ヒロシマ其の二

八月の原爆の月なので、もうひとつの奇蹟を紹介する。サンフランシスコでは世界中日本中から人は集まり、さまざまな出会いがある。当時私が就職した会社の上司が私が武道の五段位を持つことに興味を持って、就職は成功した。私が体育会系出身の武道家と勘違いしたらしい。今となっては騙したようだが、私は四年天皇一年奴隷などと言って序列を勝手につける大学武道の体育会出身ではない。そんなものは信じないし、興味もない。

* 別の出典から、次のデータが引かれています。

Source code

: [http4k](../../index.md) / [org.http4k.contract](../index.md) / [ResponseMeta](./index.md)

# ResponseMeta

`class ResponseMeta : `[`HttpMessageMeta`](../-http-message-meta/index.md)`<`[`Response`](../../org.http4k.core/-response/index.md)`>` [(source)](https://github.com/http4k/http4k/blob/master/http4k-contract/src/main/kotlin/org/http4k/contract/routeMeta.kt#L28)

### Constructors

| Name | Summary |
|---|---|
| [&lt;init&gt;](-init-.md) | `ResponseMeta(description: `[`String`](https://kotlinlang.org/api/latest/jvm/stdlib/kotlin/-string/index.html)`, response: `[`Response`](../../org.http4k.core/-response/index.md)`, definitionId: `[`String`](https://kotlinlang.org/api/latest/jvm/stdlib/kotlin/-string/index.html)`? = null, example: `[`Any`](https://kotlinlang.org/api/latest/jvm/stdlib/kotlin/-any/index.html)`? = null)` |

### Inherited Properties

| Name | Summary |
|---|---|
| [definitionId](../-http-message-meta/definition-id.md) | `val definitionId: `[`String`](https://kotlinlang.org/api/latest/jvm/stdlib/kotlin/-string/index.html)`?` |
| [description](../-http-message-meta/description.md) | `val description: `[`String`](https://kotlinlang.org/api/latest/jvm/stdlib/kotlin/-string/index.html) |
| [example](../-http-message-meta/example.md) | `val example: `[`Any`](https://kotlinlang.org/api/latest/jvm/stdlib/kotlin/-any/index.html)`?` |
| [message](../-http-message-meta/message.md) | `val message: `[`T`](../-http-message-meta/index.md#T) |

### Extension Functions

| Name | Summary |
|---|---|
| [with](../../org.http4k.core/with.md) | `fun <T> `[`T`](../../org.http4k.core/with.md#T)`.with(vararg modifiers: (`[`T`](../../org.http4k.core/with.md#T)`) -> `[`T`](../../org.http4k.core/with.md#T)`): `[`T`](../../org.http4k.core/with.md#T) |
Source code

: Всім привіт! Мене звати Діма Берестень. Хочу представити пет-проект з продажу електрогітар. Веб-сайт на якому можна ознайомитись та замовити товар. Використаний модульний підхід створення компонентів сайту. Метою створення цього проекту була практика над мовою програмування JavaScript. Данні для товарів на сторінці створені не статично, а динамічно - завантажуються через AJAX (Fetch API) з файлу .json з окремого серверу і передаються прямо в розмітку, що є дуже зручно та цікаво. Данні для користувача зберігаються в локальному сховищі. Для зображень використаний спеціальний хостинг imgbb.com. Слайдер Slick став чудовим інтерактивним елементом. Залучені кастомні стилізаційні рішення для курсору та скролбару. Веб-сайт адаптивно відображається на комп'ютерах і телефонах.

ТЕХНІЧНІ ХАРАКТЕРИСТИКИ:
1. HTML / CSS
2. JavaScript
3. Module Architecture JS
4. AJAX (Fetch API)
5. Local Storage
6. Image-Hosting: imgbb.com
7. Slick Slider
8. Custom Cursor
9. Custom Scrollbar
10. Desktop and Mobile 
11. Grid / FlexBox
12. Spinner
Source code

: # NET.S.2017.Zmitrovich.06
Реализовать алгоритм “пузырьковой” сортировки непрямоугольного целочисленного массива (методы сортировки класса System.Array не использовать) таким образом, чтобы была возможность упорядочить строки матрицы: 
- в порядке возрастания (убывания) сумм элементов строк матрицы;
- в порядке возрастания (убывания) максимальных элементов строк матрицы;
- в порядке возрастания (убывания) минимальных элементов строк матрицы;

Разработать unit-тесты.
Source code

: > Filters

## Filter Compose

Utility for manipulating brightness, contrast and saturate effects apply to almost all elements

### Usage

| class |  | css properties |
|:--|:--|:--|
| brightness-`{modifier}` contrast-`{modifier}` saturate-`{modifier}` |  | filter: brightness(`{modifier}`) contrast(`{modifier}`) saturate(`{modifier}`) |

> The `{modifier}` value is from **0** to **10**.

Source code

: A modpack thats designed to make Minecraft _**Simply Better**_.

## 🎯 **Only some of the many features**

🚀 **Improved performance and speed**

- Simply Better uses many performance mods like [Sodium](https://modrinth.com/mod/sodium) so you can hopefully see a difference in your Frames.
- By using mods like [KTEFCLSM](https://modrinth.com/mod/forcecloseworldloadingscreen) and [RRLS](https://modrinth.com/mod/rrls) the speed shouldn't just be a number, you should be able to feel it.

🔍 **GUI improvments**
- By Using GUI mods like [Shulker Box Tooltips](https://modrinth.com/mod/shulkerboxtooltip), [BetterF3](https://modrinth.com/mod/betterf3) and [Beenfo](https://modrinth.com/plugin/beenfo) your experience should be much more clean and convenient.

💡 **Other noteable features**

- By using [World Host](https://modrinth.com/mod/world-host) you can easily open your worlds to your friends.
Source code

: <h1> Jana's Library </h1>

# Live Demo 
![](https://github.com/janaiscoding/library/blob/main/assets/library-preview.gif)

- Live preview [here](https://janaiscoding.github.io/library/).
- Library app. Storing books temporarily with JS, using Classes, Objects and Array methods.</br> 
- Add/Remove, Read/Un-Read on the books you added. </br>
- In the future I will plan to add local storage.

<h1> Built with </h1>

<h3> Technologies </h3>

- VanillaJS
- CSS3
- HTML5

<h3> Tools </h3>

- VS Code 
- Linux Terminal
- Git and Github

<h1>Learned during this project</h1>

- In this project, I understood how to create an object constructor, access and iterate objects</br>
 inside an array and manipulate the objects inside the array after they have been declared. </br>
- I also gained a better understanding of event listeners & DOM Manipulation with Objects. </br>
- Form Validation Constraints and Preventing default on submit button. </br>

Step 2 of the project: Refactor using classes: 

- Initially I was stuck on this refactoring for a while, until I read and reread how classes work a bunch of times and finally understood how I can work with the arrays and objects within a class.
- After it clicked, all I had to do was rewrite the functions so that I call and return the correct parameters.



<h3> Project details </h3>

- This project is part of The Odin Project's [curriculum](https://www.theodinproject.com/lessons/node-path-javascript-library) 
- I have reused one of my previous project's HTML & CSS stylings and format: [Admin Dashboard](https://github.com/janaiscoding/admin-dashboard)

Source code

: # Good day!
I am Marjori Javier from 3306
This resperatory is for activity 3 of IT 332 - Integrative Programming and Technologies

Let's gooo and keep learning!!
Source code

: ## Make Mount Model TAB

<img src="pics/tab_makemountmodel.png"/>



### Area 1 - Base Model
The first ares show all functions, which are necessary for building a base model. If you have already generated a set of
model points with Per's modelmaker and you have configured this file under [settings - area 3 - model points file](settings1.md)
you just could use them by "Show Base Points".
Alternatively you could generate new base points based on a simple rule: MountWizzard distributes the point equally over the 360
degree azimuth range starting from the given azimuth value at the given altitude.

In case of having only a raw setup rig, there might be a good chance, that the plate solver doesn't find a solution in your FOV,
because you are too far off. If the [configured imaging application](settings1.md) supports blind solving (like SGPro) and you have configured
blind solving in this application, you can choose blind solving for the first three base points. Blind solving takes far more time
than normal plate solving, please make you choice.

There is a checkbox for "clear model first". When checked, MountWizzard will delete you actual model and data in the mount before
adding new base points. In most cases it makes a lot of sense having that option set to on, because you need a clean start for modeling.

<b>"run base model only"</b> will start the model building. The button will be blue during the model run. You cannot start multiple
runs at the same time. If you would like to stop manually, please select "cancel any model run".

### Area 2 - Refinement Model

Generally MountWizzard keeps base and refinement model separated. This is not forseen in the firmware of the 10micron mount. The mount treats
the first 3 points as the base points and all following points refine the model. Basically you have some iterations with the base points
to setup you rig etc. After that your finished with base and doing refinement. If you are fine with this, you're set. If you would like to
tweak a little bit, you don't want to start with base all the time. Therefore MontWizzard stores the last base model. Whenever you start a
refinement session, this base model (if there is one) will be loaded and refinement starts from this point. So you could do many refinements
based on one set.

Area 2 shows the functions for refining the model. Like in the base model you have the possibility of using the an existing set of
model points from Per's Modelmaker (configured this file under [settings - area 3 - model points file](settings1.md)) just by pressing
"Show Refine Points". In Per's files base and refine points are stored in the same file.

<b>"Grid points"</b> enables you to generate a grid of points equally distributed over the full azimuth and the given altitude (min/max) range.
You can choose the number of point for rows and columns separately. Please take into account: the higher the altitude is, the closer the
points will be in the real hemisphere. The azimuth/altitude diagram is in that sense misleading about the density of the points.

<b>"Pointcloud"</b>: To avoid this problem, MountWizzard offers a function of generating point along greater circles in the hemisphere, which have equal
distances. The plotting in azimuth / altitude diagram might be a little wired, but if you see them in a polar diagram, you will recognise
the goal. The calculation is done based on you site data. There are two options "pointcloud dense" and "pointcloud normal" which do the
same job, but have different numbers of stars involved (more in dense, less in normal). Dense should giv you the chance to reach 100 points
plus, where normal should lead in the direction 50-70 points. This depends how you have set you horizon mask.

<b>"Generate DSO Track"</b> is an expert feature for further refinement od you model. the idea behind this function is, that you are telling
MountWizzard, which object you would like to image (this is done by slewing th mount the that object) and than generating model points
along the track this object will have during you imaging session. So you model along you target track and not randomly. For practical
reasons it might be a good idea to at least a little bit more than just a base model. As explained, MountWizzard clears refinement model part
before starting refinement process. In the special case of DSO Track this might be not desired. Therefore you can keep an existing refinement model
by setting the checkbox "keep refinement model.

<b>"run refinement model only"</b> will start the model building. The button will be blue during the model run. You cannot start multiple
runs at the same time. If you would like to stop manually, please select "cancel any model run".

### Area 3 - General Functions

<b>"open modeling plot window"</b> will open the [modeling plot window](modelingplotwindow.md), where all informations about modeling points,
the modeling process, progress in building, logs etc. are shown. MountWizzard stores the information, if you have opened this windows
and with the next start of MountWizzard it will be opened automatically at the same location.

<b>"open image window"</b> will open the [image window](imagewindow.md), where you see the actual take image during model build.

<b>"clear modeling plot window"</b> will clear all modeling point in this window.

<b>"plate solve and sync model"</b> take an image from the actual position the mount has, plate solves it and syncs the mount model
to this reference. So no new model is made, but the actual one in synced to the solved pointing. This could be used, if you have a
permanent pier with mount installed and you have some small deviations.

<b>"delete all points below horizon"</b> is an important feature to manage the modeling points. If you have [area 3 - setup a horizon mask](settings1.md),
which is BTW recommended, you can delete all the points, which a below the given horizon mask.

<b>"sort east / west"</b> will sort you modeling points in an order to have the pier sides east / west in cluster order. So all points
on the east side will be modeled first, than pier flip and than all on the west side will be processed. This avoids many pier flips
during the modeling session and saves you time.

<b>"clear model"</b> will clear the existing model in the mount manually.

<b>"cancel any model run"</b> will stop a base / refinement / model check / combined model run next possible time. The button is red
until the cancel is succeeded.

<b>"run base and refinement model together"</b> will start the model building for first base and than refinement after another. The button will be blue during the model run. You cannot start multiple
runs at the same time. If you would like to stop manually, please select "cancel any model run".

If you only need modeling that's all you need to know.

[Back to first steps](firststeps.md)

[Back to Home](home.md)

そんな封建的な序列をつけなくても強くなれる、技も切れるようになる、頭と人格の悪い指導者はそんなシステムを作らねば自分の権威を保てないので、四年天皇などいうバカな序列を勝手に作っている。もっとも師匠が連れて来た後輩は私をからかって国士舘大の空手部に見えると言ってはいたが、それはともかく、私の上司は広島出身で、中学生の時に被爆したと言う。

あの大豆の粉の老人のずっと前の話である。

この上司は満員の電車の中で原爆の瞬間に出合った。電車ごと倒されて、人混みの中挟まれて、助かった。何の傷もない。この上司は私を可愛いがってくれて、私の生活はやっと安定した。サラリーマンということである。武道の教授と仕事は両立した。借りていたコンドミニアムにはプールがあったので、夏場は日が落ちないので、毎日泳ぎ、余りに日焼けして、どこかバケーションに行ってるのか、お前は、と聞かれた時もある。すぐ泳ぎは辞めた。この上司に感謝して、私は若く体力も三人前あったので、一生懸命働いて家も購入した。